One can easily connect the dots as to how Pompeo is using Pakistan as bait to pressurise and tackle China.
However, his nuclear proliferation concerns, in 2019, are both factually baseless as well as flimsy. First and foremost, these concerns are coming from an official whose country was the perpetrator of the Hiroshima and Nagasaki nuclear bombings in 1945, killing over 200,000 people. Secondly, Pompeo’s “concerns” might have generated from “flawed intel” provided to him by people who have little idea about the command and control mechanism of Pakistan’s nuclear programme.
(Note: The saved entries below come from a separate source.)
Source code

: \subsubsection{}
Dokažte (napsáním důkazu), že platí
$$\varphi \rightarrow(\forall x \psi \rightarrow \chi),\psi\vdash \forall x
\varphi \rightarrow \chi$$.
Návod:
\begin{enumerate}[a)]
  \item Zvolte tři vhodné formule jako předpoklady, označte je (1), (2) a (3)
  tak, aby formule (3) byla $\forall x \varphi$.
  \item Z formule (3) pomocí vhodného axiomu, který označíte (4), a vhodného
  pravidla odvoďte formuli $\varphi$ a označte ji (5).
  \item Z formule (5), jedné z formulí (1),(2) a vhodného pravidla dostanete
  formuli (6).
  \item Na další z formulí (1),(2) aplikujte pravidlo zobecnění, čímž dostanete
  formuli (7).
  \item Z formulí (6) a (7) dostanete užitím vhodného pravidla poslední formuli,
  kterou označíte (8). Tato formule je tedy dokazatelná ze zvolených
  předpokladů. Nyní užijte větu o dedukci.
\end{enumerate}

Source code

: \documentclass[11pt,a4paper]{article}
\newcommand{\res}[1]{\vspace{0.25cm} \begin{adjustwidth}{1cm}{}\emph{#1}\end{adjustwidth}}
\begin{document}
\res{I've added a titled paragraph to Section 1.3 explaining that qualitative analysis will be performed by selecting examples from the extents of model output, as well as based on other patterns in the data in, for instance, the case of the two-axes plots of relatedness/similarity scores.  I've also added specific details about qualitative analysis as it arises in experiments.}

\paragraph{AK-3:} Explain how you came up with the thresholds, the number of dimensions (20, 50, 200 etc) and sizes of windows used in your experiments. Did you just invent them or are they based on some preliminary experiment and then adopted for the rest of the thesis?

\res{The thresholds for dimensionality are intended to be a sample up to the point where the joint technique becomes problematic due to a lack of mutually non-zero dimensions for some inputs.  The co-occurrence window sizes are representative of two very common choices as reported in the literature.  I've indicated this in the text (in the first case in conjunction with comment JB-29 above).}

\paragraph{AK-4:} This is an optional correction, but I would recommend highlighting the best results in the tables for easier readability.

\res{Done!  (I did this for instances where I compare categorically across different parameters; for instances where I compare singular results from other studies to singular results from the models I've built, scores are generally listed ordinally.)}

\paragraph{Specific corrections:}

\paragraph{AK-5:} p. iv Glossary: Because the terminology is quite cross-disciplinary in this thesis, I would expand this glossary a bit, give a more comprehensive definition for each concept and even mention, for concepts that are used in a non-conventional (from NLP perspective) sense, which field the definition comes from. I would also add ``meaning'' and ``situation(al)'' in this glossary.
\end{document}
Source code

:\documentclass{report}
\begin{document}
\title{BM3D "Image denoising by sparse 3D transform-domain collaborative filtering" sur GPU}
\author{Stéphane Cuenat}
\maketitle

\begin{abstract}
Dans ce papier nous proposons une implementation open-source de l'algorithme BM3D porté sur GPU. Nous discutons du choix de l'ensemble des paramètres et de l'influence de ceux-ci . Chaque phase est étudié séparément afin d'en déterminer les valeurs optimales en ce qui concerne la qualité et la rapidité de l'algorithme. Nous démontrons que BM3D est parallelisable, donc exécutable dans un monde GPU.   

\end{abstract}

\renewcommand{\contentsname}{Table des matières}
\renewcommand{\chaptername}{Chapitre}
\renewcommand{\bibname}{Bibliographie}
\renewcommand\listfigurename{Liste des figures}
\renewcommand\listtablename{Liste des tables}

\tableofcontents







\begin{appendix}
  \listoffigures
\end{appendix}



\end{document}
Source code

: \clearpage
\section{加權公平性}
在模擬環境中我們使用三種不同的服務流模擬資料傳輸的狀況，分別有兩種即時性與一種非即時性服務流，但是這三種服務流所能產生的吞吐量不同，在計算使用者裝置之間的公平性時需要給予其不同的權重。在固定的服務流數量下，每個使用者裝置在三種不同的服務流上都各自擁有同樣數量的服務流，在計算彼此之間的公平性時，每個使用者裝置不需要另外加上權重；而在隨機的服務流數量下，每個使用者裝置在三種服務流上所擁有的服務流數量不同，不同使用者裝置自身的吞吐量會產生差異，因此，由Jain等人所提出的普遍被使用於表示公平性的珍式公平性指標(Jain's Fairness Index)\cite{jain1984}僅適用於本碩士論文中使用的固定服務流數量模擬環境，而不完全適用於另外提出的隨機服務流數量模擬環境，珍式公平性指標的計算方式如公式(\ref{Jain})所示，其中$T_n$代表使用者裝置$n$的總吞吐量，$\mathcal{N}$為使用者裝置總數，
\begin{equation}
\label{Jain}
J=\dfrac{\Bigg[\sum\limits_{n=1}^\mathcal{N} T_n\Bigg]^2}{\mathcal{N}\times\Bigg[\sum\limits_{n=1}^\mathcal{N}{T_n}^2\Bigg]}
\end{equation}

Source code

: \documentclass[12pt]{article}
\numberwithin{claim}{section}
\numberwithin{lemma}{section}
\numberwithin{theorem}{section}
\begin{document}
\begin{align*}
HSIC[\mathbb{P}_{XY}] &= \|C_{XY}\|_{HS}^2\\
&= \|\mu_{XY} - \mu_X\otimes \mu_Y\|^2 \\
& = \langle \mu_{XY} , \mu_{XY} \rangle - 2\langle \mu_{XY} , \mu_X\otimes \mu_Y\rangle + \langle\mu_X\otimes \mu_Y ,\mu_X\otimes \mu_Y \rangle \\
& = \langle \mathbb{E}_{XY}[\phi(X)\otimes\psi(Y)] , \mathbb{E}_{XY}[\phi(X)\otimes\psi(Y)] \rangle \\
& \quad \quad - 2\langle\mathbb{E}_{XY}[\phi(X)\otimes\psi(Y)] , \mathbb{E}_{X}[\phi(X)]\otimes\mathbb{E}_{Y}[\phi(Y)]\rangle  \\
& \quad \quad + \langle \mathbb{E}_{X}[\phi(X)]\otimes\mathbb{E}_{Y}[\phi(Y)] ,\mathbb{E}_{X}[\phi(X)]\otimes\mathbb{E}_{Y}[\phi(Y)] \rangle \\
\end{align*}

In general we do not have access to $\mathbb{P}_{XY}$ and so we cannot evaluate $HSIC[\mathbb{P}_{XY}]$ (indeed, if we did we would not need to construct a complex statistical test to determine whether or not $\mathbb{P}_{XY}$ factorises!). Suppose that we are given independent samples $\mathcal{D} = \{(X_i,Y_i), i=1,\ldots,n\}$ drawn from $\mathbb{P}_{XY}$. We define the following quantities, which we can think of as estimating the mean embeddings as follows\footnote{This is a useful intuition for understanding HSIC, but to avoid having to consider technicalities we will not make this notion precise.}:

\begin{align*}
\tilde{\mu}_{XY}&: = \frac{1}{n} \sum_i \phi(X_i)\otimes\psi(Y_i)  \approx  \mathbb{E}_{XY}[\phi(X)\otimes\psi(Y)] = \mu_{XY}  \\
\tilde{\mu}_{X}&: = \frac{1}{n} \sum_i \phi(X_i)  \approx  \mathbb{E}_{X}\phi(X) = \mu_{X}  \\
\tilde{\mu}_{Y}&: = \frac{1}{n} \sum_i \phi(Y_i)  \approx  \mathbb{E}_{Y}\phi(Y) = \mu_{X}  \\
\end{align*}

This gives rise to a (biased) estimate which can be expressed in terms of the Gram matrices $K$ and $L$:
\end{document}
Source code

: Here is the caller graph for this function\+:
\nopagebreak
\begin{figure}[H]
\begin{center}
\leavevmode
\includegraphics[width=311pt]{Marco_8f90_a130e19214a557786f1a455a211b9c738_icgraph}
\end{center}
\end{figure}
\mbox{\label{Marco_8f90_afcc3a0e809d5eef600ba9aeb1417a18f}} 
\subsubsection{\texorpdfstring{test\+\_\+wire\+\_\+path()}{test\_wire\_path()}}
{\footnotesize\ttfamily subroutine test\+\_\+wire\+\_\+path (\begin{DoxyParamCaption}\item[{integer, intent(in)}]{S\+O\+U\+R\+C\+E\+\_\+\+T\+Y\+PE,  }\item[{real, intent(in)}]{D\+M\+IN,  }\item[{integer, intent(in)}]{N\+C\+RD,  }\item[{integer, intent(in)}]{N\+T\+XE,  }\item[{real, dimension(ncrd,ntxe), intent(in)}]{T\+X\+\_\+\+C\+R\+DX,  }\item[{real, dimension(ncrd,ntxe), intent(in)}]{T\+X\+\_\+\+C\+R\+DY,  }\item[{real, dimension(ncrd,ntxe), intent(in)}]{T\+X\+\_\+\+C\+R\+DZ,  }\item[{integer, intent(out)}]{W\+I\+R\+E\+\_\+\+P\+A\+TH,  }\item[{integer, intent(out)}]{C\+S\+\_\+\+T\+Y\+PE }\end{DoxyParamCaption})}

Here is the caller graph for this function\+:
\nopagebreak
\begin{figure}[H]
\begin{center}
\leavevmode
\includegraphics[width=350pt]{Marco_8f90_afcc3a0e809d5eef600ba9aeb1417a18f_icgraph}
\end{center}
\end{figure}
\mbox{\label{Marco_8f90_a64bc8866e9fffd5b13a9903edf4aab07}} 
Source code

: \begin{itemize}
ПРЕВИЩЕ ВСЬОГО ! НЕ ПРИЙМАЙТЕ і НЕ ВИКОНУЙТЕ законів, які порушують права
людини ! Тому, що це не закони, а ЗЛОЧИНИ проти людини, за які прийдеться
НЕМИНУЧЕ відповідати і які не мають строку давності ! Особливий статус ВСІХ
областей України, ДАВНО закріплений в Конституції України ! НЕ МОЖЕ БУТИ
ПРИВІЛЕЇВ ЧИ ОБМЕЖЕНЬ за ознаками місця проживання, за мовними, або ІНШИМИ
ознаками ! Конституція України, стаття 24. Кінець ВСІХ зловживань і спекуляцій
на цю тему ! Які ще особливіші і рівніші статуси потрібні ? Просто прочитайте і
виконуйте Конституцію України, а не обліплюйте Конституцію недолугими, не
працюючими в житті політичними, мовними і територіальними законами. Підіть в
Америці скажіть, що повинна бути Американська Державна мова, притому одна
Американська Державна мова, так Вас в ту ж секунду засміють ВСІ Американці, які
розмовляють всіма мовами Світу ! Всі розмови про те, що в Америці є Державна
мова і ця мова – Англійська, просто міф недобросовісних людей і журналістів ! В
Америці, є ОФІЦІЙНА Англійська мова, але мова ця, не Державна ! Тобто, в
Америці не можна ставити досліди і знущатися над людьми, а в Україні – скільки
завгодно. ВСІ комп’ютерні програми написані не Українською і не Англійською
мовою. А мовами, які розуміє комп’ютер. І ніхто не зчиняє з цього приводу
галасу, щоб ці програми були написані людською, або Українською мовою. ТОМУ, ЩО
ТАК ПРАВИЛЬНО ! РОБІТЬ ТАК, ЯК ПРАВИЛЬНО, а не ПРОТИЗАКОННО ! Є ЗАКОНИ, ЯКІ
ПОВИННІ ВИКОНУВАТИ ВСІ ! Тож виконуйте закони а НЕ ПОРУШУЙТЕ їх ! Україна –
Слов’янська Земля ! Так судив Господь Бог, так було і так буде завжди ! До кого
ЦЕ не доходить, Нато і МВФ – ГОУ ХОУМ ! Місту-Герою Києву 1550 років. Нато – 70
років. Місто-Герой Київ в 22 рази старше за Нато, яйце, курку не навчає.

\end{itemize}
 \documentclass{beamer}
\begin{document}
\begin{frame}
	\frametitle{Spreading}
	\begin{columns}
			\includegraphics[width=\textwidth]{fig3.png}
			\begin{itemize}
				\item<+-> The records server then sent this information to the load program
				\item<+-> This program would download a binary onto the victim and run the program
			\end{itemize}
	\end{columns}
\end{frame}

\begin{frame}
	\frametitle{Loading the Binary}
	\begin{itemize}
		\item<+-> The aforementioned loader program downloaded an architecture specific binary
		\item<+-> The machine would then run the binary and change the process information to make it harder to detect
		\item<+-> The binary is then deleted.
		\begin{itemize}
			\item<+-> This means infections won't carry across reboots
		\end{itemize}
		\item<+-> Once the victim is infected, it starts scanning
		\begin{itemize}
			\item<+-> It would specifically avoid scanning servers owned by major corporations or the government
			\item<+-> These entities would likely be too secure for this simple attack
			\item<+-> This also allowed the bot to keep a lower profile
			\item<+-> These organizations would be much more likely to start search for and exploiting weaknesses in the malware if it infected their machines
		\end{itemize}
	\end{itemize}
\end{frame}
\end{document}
One hopes that Pompeo would, at least, spend some time studying Indo-Pak wars along with the reasons that led to the nuclearization of both the neighbours. One also hopes that the Secretary of State would start seeing Pulwama attack in the backdrop of human rights violations and atrocities committed by the India armed forces in the Indian-occupied Kashmir. Only then can Pompeo start giving attention to the “real” causes of instability in South Asia, rather than using Pakistan’s nuclear programme as a diversion.
It also seems that Pompeo, with such statements, is also trying to “turn” President Trump against Pakistan; as both Islamabad and Washington have recently started actively cooperating on the Afghan peace process. Such lopsided and politically motivated expression of “concern” from Pompeo will, therefore, evaporate in thin air.
The US “ruling establishment” also needs to ensure that “spoilers” such as Mike Pompeo, by trying to play the decades’ old geopolitical games, do not risk the peace process in the region. Moreover, the US establishment now needs to play its role towards resolution of the Kashmir dispute to ensure lasting peace in the region. Only a peaceful resolution of the Kashmir dispute holds the key towards durable peace in the subcontinent. Moreover, such a peaceful resolution may also eventually help in convincing both India and Pakistan to sign both the NPT (Non-Proliferation Treaty) and CTBT (Comprehensive Nuclear-Test-Ban Treaty).
It seems that Secretary Pompeo, by playing on India’s side, is making a similar mistake that the Bush Administration made in 2001 while Invading Afghanistan. The US administration, back then, believed that it might be “easier to buy and hard to fight” the Afghans. However, USA failed in doing both; it could neither buy nor fight the Afghans. On the other hand, Pakistan was repeatedly asking for a negotiated settlement of the Afghan conflict. Unfortunately, the US arrived at this conclusion only after wasting 17 years, spending trillions of dollars and sacrificing around three thousand soldiers.
This should provide both Secretary Pompeo and India with a good case study to consider addressing the real “concerns” and human rights violations in Indian-occupied Kashmir. Externalising problems on Pakistan has neither helped the US in Afghanistan nor will it help India in Kashmir.
The author, Major Gen. Ijaz Hussain Awan, is a retired military officer and a security and defence analyst.